Ulwick’s book outlines eight stages of outcome-driven innovation:
- “Formulate an innovation strategy.”
- “Capture customer inputs.”
- “Identify areas of opportunity.”
- “Segment the market.”
- “Target opportunities for growth.”
- “Assess messaging and branding.”
- “Prioritize projects in the development pipeline.”
- “Devise breakthrough ideas.”
“Now, regarding integrating User Experience into product strategy, the role of User Experience is changing. What used to be clear lines between the responsibilities of Product Managers and UX professionals are now blurring,” states Pabini. “In my UXmatters article, ‘Sharing Ownership of UX,’ which I wrote in 2007, I defined clear boundaries between the roles of Product Managers, who are primarily responsible for product vision, and UX Designers and Engineers, who are primarily responsible for executing that vision. While what I described in that article was a very collaborative process, in which all core team members could contribute to the making of any decision, certain decisions ultimately rested with particular roles.
“However, as more companies do generative user research—whether as part of Lean UX or taking more traditional approaches—user researchers are increasingly providing valuable findings about user needs that provide input to the process of envisioning products. This information has become very important in defining product requirements.
“Envisioning, ideation, strategy, planning, and requirements definition are all part of the Discovery Phase of product design.
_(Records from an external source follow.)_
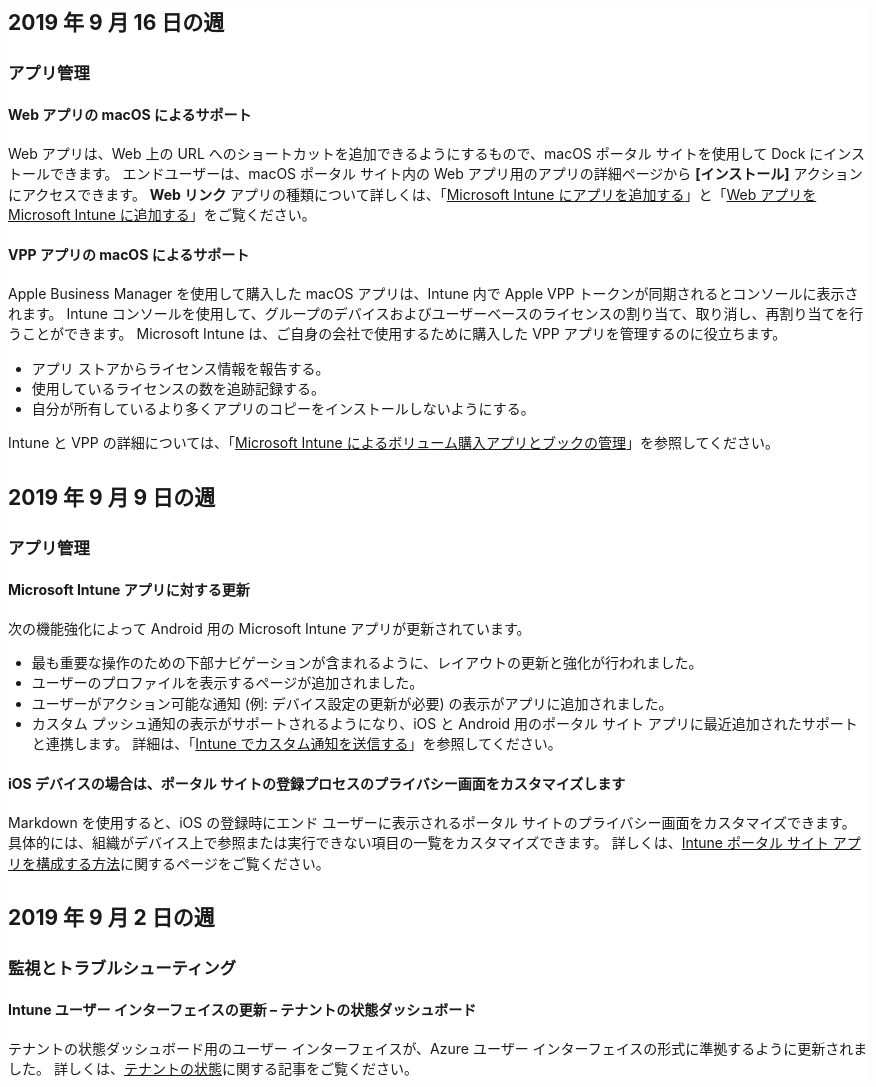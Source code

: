 
## <a name="week-of-september-16-2019"></a>2019 年 9 月 16 日の週

### <a name="app-management"></a>アプリ管理

#### <a name="macos-support-for-web-apps----3174427---"></a>Web アプリの macOS によるサポート 
Web アプリは、Web 上の URL へのショートカットを追加できるようにするもので、macOS ポータル サイトを使用して Dock にインストールできます。 エンドユーザーは、macOS ポータル サイト内の Web アプリ用のアプリの詳細ページから **[インストール]** アクションにアクセスできます。 **Web リンク** アプリの種類について詳しくは、「[Microsoft Intune にアプリを追加する](apps-add.md)」と「[Web アプリを Microsoft Intune に追加する](web-app.md)」をご覧ください。

#### <a name="macos-support-for-vpp-apps----3173501----"></a>VPP アプリの macOS によるサポート 
Apple Business Manager を使用して購入した macOS アプリは、Intune 内で Apple VPP トークンが同期されるとコンソールに表示されます。 Intune コンソールを使用して、グループのデバイスおよびユーザーベースのライセンスの割り当て、取り消し、再割り当てを行うことができます。 Microsoft Intune は、ご自身の会社で使用するために購入した VPP アプリを管理するのに役立ちます。
- アプリ ストアからライセンス情報を報告する。
- 使用しているライセンスの数を追跡記録する。
- 自分が所有しているより多くアプリのコピーをインストールしないようにする。

Intune と VPP の詳細については、「[Microsoft Intune によるボリューム購入アプリとブックの管理](vpp-apps.md)」を参照してください。

## <a name="week-of-september-9-2019"></a>2019 年 9 月 9 日の週

### <a name="app-management"></a>アプリ管理

#### <a name="updates-to-microsoft-intune-app----4997846---"></a>Microsoft Intune アプリに対する更新 
次の機能強化によって Android 用の Microsoft Intune アプリが更新されています。
- 最も重要な操作のための下部ナビゲーションが含まれるように、レイアウトの更新と強化が行われました。
- ユーザーのプロファイルを表示するページが追加されました。
- ユーザーがアクション可能な通知 (例: デバイス設定の更新が必要) の表示がアプリに追加されました。
- カスタム プッシュ通知の表示がサポートされるようになり、iOS と Android 用のポータル サイト アプリに最近追加されたサポートと連携します。 詳細は、「[Intune でカスタム通知を送信する](custom-notifications.md)」を参照してください。

#### <a name="for-ios-devices-customize-the-enrollment-process-privacy-screen-of-the-company-portal----4394993---"></a>iOS デバイスの場合は、ポータル サイトの登録プロセスのプライバシー画面をカスタマイズします 
Markdown を使用すると、iOS の登録時にエンド ユーザーに表示されるポータル サイトのプライバシー画面をカスタマイズできます。 具体的には、組織がデバイス上で参照または実行できない項目の一覧をカスタマイズできます。 詳しくは、[Intune ポータル サイト アプリを構成する方法](company-portal-app.md#privacy-statement-customization)に関するページをご覧ください。


## <a name="week-of-september-2-2019"></a>2019 年 9 月 2 日の週

### <a name="monitor-and-troubleshoot"></a>監視とトラブルシューティング

#### <a name="intune-user-interface-update--tenant-status-dashboard-----5273210----"></a>Intune ユーザー インターフェイスの更新 – テナントの状態ダッシュボード  
テナントの状態ダッシュボード用のユーザー インターフェイスが、Azure ユーザー インターフェイスの形式に準拠するように更新されました。 詳しくは、[テナントの状態](tenant-status.md)に関する記事をご覧ください。

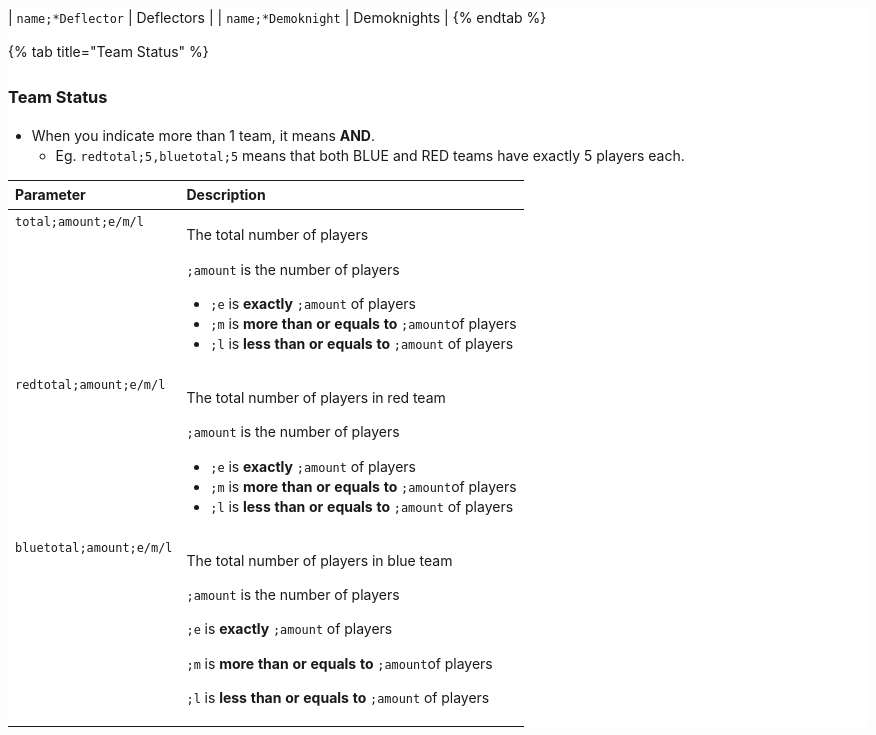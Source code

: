 | `name;*Deflector` | Deflectors |
| `name;*Demoknight` | Demoknights |
{% endtab %}

{% tab title="Team Status" %}
###  Team Status

* When you indicate more than 1 team, it means **AND**.
  * Eg. `redtotal;5,bluetotal;5` means that both BLUE and RED teams have exactly 5 players each.

<table>
  <thead>
    <tr>
      <th style="text-align:left">Parameter</th>
      <th style="text-align:left">Description</th>
    </tr>
  </thead>
  <tbody>
    <tr>
      <td style="text-align:left"><code>total;amount;e/m/l</code>
      </td>
      <td style="text-align:left">
        <p>The total number of players</p>
        <p></p>
        <p><code>;amount</code> is the number of players</p>
        <ul>
          <li><code>;e</code> is <b>exactly</b>  <code>;amount</code> of players</li>
          <li><code>;m</code> is <b>more than</b>  <b>or equals to </b><code>;amount</code>of
            players</li>
          <li><code>;l</code> is <b>less than</b>  <b>or equals to </b><code>;amount</code> of
            players</li>
        </ul>
      </td>
    </tr>
    <tr>
      <td style="text-align:left"><code>redtotal;amount;e/m/l</code>
      </td>
      <td style="text-align:left">
        <p>The total number of players in red team</p>
        <p></p>
        <p><code>;amount</code> is the number of players</p>
        <ul>
          <li><code>;e</code> is <b>exactly</b>  <code>;amount</code> of players</li>
          <li><code>;m</code> is <b>more than</b>  <b>or equals to </b><code>;amount</code>of
            players</li>
          <li><code>;l</code> is <b>less than</b>  <b>or equals to </b><code>;amount</code> of
            players</li>
        </ul>
      </td>
    </tr>
    <tr>
      <td style="text-align:left"><code>bluetotal;amount;e/m/l</code>
      </td>
      <td style="text-align:left">
        <p>The total number of players in blue team</p>
        <p></p>
        <p><code>;amount</code> is the number of players</p>
        <p></p>
        <p><code>;e</code> is <b>exactly</b>  <code>;amount</code> of players</p>
        <p><code>;m</code> is <b>more than</b>  <b>or equals to </b><code>;amount</code>of
          players</p>
        <p><code>;l</code> is <b>less than</b>  <b>or equals to </b><code>;amount</code> of
          players</p>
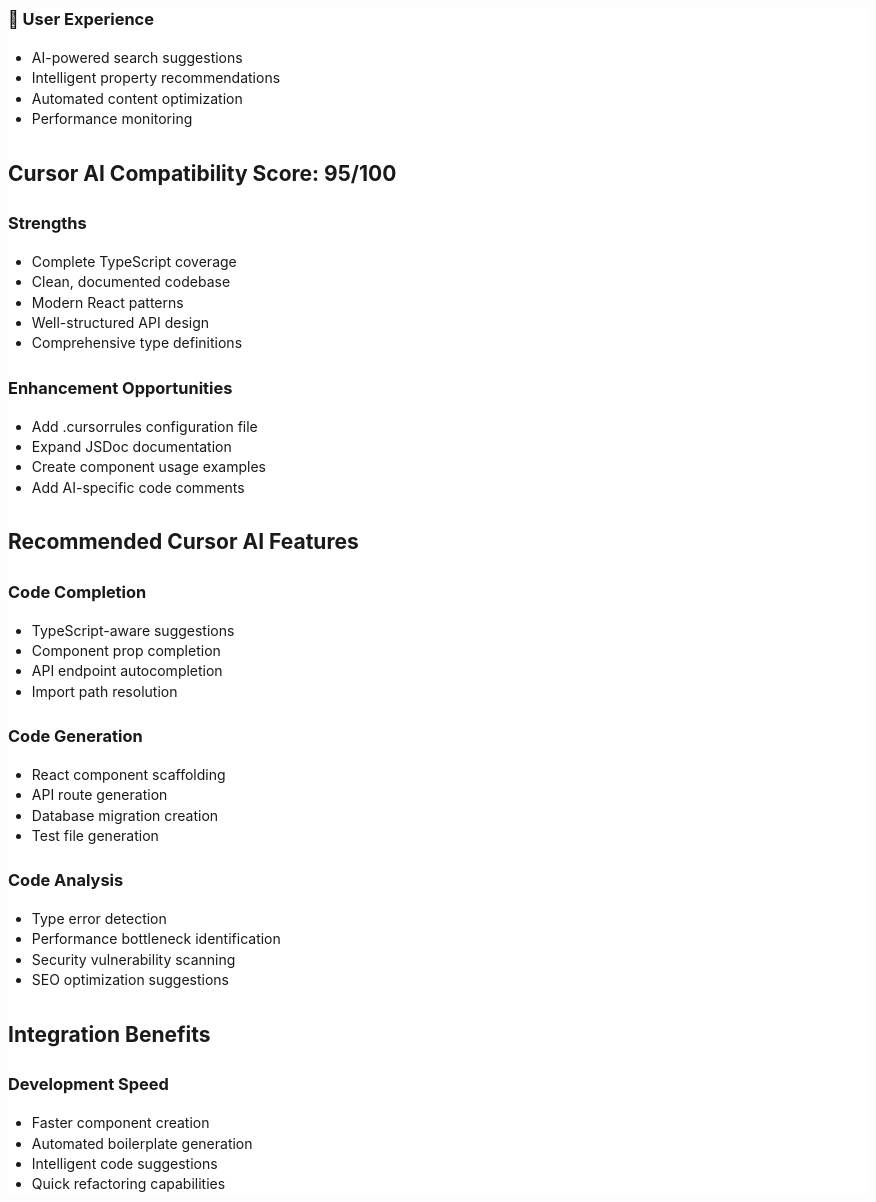 ### 🤖 User Experience
- AI-powered search suggestions
- Intelligent property recommendations
- Automated content optimization
- Performance monitoring

## Cursor AI Compatibility Score: 95/100

### Strengths
- Complete TypeScript coverage
- Clean, documented codebase
- Modern React patterns
- Well-structured API design
- Comprehensive type definitions

### Enhancement Opportunities
- Add .cursorrules configuration file
- Expand JSDoc documentation
- Create component usage examples
- Add AI-specific code comments

## Recommended Cursor AI Features

### Code Completion
- TypeScript-aware suggestions
- Component prop completion
- API endpoint autocompletion
- Import path resolution

### Code Generation
- React component scaffolding
- API route generation
- Database migration creation
- Test file generation

### Code Analysis
- Type error detection
- Performance bottleneck identification
- Security vulnerability scanning
- SEO optimization suggestions

## Integration Benefits

### Development Speed
- Faster component creation
- Automated boilerplate generation
- Intelligent code suggestions
- Quick refactoring capabilities
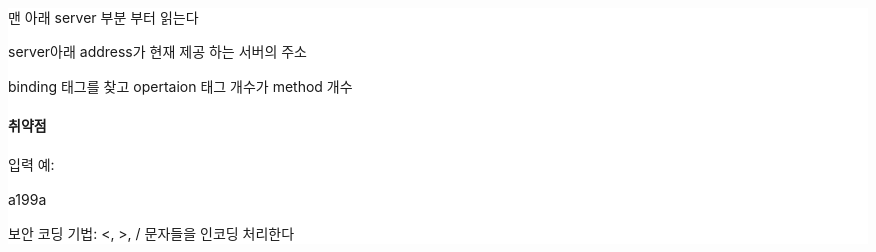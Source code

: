 맨 아래 server 부분 부터 읽는다

server아래 address가 현재 제공 하는 서버의 주소

binding 태그를 찾고 opertaion 태그 개수가 method 개수 



#### 취약점

입력 예:

a</password><id xsi:type='xsd:int'>199</id><password xsi:type='xsd:string'>a



보안 코딩 기법:
<, >, / 문자들을 인코딩 처리한다



















































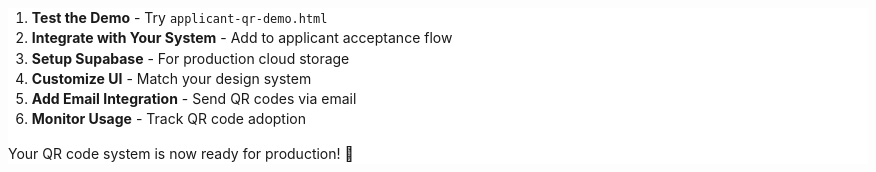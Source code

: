 1. **Test the Demo** - Try `applicant-qr-demo.html`
2. **Integrate with Your System** - Add to applicant acceptance flow
3. **Setup Supabase** - For production cloud storage
4. **Customize UI** - Match your design system
5. **Add Email Integration** - Send QR codes via email
6. **Monitor Usage** - Track QR code adoption

Your QR code system is now ready for production! 🚀
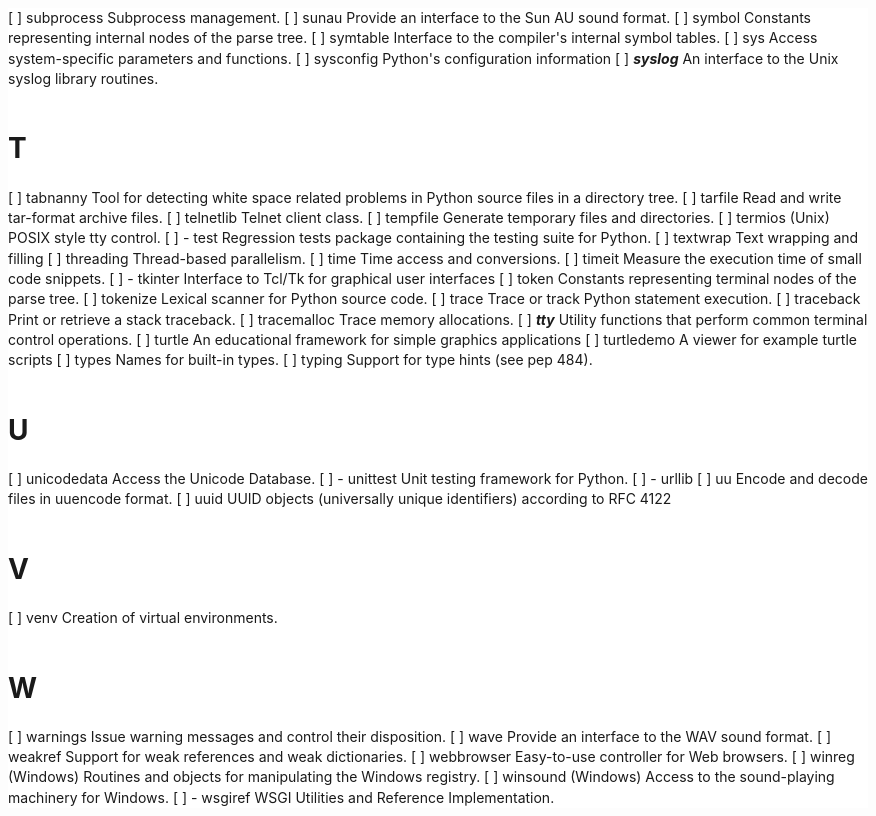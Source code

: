 [ ] subprocess Subprocess management.
[ ] sunau Provide an interface to the Sun AU sound format.
[ ] symbol Constants representing internal nodes of the parse tree.
[ ] symtable Interface to the compiler's internal symbol tables.
[ ] sys Access system-specific parameters and functions.
[ ] sysconfig Python's configuration information
[ ] ***syslog*** An interface to the Unix syslog library routines.

# T
[ ] tabnanny Tool for detecting white space related problems in Python source files in a directory tree. 
[ ] tarfile Read and write tar-format archive files.
[ ] telnetlib Telnet client class.
[ ] tempfile Generate temporary files and directories.
[ ] termios (Unix) POSIX style tty control.
[ ] - test Regression tests package containing the testing suite for Python. 
[ ] textwrap Text wrapping and filling
[ ] threading Thread-based parallelism.
[ ] time Time access and conversions.
[ ] timeit Measure the execution time of small code snippets.
[ ] - tkinter Interface to Tcl/Tk for graphical user interfaces
[ ] token Constants representing terminal nodes of the parse tree.
[ ] tokenize Lexical scanner for Python source code.
[ ] trace Trace or track Python statement execution.
[ ] traceback Print or retrieve a stack traceback.
[ ] tracemalloc Trace memory allocations.
[ ] ***tty*** Utility functions that perform common terminal control operations. 
[ ] turtle An educational framework for simple graphics applications
[ ] turtledemo A viewer for example turtle scripts
[ ] types Names for built-in types.
[ ] typing Support for type hints (see pep 484).

# U
[ ] unicodedata Access the Unicode Database.
[ ] - unittest Unit testing framework for Python.
[ ] - urllib
[ ] uu Encode and decode files in uuencode format.
[ ] uuid UUID objects (universally unique identifiers) according to RFC 4122

# V
[ ] venv Creation of virtual environments.

# W
[ ] warnings Issue warning messages and control their disposition. 
[ ] wave Provide an interface to the WAV sound format.
[ ] weakref Support for weak references and weak dictionaries.
[ ] webbrowser Easy-to-use controller for Web browsers.
[ ] winreg (Windows) Routines and objects for manipulating the Windows registry. 
[ ] winsound (Windows) Access to the sound-playing machinery for Windows.
[ ] - wsgiref WSGI Utilities and Reference Implementation.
My UXmatters article ‘Design Is a Process, Not a Methodology’ discusses Discovery Phase activities in depth and covers:
- Learning about your users
- Modeling your users
- Analyzing your users’ tasks
- Eliciting and defining clear product requirements
“In an earlier edition of Ask UXmatters titled ‘Are Rapid Prototyping, Lean UX, and Agile Development Good for User Experience?’ I wrote about defining product requirements as user stories,” continues Pabini. “User stories are a very concise and effective means of defining product requirements, especially in agile development environments. To learn about writing user stories, I recommend that you read Mike Cohn’s User Stories Applied: For Agile Software Development. Cohn’s books are the only books about agile development that I’ve read that even mention user experience.”
“A product or service will deliver on only a handful of business goals: to increase the effectiveness of some existing function; to increase revenues; or to reduce costs,” answers Steve. “Each of those goals will have an impact on profitability—either directly or indirectly—which in turn funds future ventures. Which business goals a product serves should be fairly obvious and with clarity should come a very convenient lens through which to define the requirements for a product or service.”